## Activity
Of the lines below, report only those that contain "rare".

## Provided material
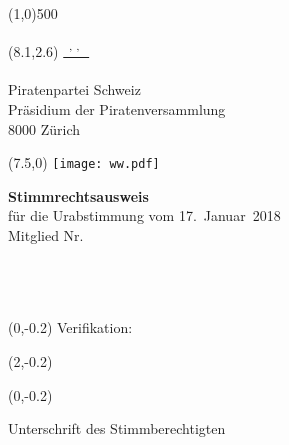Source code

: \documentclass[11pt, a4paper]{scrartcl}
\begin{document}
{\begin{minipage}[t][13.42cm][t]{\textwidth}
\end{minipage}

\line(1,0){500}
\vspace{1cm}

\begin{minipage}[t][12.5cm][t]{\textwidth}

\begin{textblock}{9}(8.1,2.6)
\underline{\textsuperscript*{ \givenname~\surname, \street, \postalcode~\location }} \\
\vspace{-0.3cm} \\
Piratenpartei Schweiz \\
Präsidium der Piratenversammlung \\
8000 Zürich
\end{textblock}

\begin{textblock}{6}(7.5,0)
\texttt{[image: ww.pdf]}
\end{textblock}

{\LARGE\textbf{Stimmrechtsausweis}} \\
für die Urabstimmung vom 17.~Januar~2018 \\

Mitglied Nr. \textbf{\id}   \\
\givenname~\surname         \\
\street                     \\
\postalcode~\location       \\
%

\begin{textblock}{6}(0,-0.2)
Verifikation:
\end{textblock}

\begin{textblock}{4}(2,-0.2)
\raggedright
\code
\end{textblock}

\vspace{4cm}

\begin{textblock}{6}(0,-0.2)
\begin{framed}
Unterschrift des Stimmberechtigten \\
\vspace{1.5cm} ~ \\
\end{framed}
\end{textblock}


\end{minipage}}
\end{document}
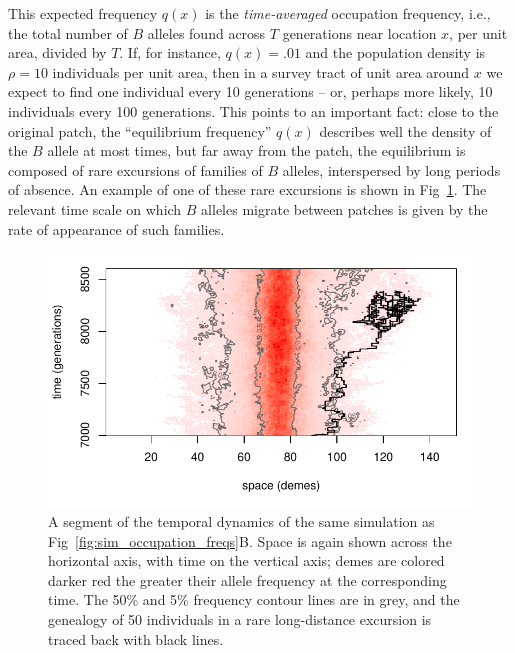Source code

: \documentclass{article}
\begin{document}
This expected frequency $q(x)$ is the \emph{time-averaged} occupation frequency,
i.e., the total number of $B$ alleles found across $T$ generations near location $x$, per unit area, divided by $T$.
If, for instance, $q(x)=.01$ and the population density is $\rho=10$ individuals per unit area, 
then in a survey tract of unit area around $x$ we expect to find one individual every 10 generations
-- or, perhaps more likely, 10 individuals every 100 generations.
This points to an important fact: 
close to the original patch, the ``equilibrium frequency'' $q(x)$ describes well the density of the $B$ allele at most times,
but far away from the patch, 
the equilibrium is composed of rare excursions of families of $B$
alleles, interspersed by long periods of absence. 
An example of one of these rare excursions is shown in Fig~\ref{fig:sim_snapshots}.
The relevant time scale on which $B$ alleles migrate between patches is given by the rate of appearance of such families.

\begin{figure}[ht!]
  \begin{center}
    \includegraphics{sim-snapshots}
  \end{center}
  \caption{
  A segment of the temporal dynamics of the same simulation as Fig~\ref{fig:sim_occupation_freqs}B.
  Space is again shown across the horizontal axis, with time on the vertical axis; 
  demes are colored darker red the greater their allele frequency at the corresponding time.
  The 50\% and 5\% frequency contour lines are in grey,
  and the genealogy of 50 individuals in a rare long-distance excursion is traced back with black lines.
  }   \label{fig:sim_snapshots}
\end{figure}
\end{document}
...
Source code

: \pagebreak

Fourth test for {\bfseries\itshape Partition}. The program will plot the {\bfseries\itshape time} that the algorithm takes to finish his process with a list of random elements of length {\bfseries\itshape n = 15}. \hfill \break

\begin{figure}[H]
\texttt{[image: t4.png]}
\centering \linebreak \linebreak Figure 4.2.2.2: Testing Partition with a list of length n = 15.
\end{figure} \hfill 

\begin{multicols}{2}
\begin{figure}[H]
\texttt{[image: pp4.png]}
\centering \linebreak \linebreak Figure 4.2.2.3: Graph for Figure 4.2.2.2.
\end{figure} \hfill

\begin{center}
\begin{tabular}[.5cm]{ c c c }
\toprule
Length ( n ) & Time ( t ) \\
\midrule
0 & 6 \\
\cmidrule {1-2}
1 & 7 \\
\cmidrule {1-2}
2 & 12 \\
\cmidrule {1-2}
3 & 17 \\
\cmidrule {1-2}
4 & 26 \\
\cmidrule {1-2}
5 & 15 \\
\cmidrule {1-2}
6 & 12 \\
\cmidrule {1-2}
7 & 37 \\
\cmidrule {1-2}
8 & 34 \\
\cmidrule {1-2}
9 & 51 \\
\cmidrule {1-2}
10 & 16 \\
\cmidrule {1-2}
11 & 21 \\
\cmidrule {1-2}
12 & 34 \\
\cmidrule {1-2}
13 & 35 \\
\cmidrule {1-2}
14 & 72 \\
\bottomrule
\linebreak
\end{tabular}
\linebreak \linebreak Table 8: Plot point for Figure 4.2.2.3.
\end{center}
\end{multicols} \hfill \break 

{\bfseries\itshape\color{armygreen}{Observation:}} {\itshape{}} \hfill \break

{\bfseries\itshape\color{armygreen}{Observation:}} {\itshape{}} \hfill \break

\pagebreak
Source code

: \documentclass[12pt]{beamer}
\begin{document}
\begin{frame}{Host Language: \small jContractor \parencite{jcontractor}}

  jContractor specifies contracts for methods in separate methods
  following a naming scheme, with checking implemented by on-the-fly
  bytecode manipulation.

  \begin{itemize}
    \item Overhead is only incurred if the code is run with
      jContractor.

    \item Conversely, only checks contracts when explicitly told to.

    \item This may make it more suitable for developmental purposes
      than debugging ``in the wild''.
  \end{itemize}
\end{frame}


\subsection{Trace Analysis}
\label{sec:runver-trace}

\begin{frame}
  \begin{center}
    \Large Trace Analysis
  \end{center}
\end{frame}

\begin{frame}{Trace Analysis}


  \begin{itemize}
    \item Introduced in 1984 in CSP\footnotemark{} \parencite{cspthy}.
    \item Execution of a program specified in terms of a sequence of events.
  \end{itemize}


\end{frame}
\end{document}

## The completed task
the equilibrium is composed of rare excursions of families of $B$
An example of one of these rare excursions is shown in Fig~\ref{fig:sim_snapshots}.
  and the genealogy of 50 individuals in a rare long-distance excursion is traced back with black lines.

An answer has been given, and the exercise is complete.